The oldest workable wood in the world!
Historical records show that early settlers of New Zealand harvested vast amounts of the native kauri trees. Used for ship building, bridges and houses, the great forests were all but wiped out. Now protected by law, lumber from this ancient tree is still available though no living trees are being cut.
On New Zealand’s north island, a forest of kauri trees, most at least 1,200 years old, was felled by some horrific act of nature, 50,000 years ago. These trees fell and were buried just below the surface of what is now a peat bog. Locked away from the air and perfectly preserved, the logs are not petrified so the lumber they produce is now the oldest workable wood in the world.

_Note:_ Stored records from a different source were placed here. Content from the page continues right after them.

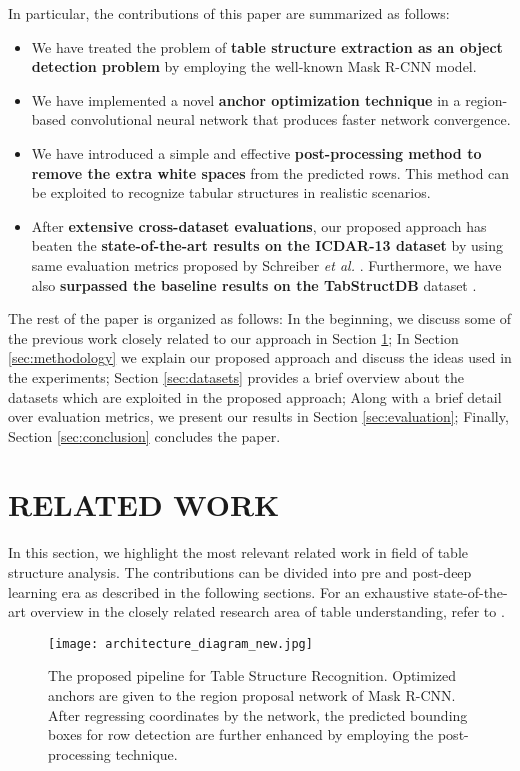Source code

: \documentclass{ieeeaccess}
\begin{document}
In particular, the contributions of this paper are summarized as follows:
\begin{itemize}
\item We have treated the problem of \textbf{table structure extraction as an object detection problem} by employing the well-known Mask R-CNN model.
  \item We have implemented a novel \textbf{anchor optimization technique} in a region-based convolutional neural network that produces faster network convergence. 
  \item We have introduced a simple and effective \textbf{post-processing method to remove the extra white spaces} from the predicted rows. This method can be exploited to recognize tabular structures in realistic scenarios.
  \item After \textbf{extensive cross-dataset evaluations}, our proposed approach has beaten the \textbf{state-of-the-art results on the ICDAR-13 dataset} \cite{b18} by using same evaluation metrics proposed by Schreiber \textit{et al.} \cite{b27}. Furthermore, we have also \textbf{surpassed the baseline results on the TabStructDB} dataset \cite{b33}.
\end{itemize}


The rest of the paper is organized as follows: In the beginning, we discuss some of the previous work closely related to our approach in Section \ref{sec:related_work}; In Section \ref{sec:methodology} we explain our proposed approach and discuss the ideas used in the experiments; Section \ref{sec:datasets} provides a brief overview about the datasets which are exploited in the proposed approach; Along with a brief detail over evaluation metrics, we present our results in Section \ref{sec:evaluation}; Finally, Section \ref{sec:conclusion} concludes the paper.


\section{RELATED WORK}
\label{sec:related_work}

In this section, we highlight the most relevant related work in field of table structure analysis. The contributions can be divided into pre and post-deep learning era as described in the following sections. For an exhaustive state-of-the-art overview in the closely related research area of table understanding, refer to \cite{b1,b2,b3,b4,b5,b6,b7,b8,b9,b10}.




\begin{figure*}[ht]
    \texttt{[image: architecture\_diagram\_new.jpg]}
    \caption{The proposed pipeline for Table Structure Recognition. Optimized anchors are given to the region proposal network of Mask R-CNN. After regressing coordinates by the network, the predicted bounding boxes for row detection are further enhanced by employing the post-processing technique.}
    \label{fig:architecture_diagram}
\end{figure*}
\end{document}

Extraction of these logs by heavy machinery is time-consuming and expensive as the loggers also reclaim the land they have disturbed. All this time and work is well worth the effort as the finished wood is spectacular. Sanding, polishing and sealing the wood brings out the rich gold and cognac colors of its distinctive grain patterns.

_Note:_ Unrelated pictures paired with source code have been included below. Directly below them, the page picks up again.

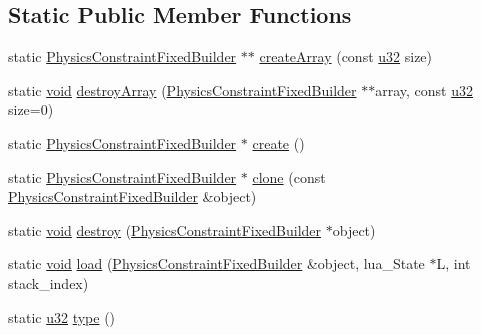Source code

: \subsection*{Static Public Member Functions}
\begin{DoxyCompactItemize}
\item 
static \mbox{\hyperlink{classnjli_1_1_physics_constraint_fixed_builder}{Physics\+Constraint\+Fixed\+Builder}} $\ast$$\ast$ \mbox{\hyperlink{classnjli_1_1_physics_constraint_fixed_builder_acdaeca452058b3f424b916e0c729b7c6}{create\+Array}} (const \mbox{\hyperlink{_util_8h_a10e94b422ef0c20dcdec20d31a1f5049}{u32}} size)
\item 
static \mbox{\hyperlink{_thread_8h_af1e856da2e658414cb2456cb6f7ebc66}{void}} \mbox{\hyperlink{classnjli_1_1_physics_constraint_fixed_builder_a1b4151563bccb912022a8399eb7ec41a}{destroy\+Array}} (\mbox{\hyperlink{classnjli_1_1_physics_constraint_fixed_builder}{Physics\+Constraint\+Fixed\+Builder}} $\ast$$\ast$array, const \mbox{\hyperlink{_util_8h_a10e94b422ef0c20dcdec20d31a1f5049}{u32}} size=0)
\item 
static \mbox{\hyperlink{classnjli_1_1_physics_constraint_fixed_builder}{Physics\+Constraint\+Fixed\+Builder}} $\ast$ \mbox{\hyperlink{classnjli_1_1_physics_constraint_fixed_builder_a279c0c26b9faad323068b428724bf091}{create}} ()
\item 
static \mbox{\hyperlink{classnjli_1_1_physics_constraint_fixed_builder}{Physics\+Constraint\+Fixed\+Builder}} $\ast$ \mbox{\hyperlink{classnjli_1_1_physics_constraint_fixed_builder_af4326c3a53c9a8fce71472d6d4815a47}{clone}} (const \mbox{\hyperlink{classnjli_1_1_physics_constraint_fixed_builder}{Physics\+Constraint\+Fixed\+Builder}} \&object)
\item 
static \mbox{\hyperlink{_thread_8h_af1e856da2e658414cb2456cb6f7ebc66}{void}} \mbox{\hyperlink{classnjli_1_1_physics_constraint_fixed_builder_a87f26beab39b90667c2993d411c0657f}{destroy}} (\mbox{\hyperlink{classnjli_1_1_physics_constraint_fixed_builder}{Physics\+Constraint\+Fixed\+Builder}} $\ast$object)
\item 
static \mbox{\hyperlink{_thread_8h_af1e856da2e658414cb2456cb6f7ebc66}{void}} \mbox{\hyperlink{classnjli_1_1_physics_constraint_fixed_builder_ad9c96e7a0630f5216dbe5ba7bc5a1131}{load}} (\mbox{\hyperlink{classnjli_1_1_physics_constraint_fixed_builder}{Physics\+Constraint\+Fixed\+Builder}} \&object, lua\+\_\+\+State $\ast$L, int stack\+\_\+index)
\item 
static \mbox{\hyperlink{_util_8h_a10e94b422ef0c20dcdec20d31a1f5049}{u32}} \mbox{\hyperlink{classnjli_1_1_physics_constraint_fixed_builder_a00525afcce888aef5d78deb6b6a9f482}{type}} ()
\end{DoxyCompactItemize}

To learn more about this most unusual wood, please visit Ancient Wood Ltd’s. Web site at www.ancientwood.com.
My first piece of ancient kauri wood is a three inch thick section of a branch, or better yet, I’m hoping for a tightly burled grain pattern that would come from a section of root. (See photo below.) I can’t wait to see what Mother Nature has given us as we cut, shape, sand and polish this exotic hard wood into usable knife handles.
Here we have cut the block of wood into 9-10 usable 3/8″ thick sections ready for handle scales. We sanded, sealed and polished one section to bring out the golden hues of this exotic wood.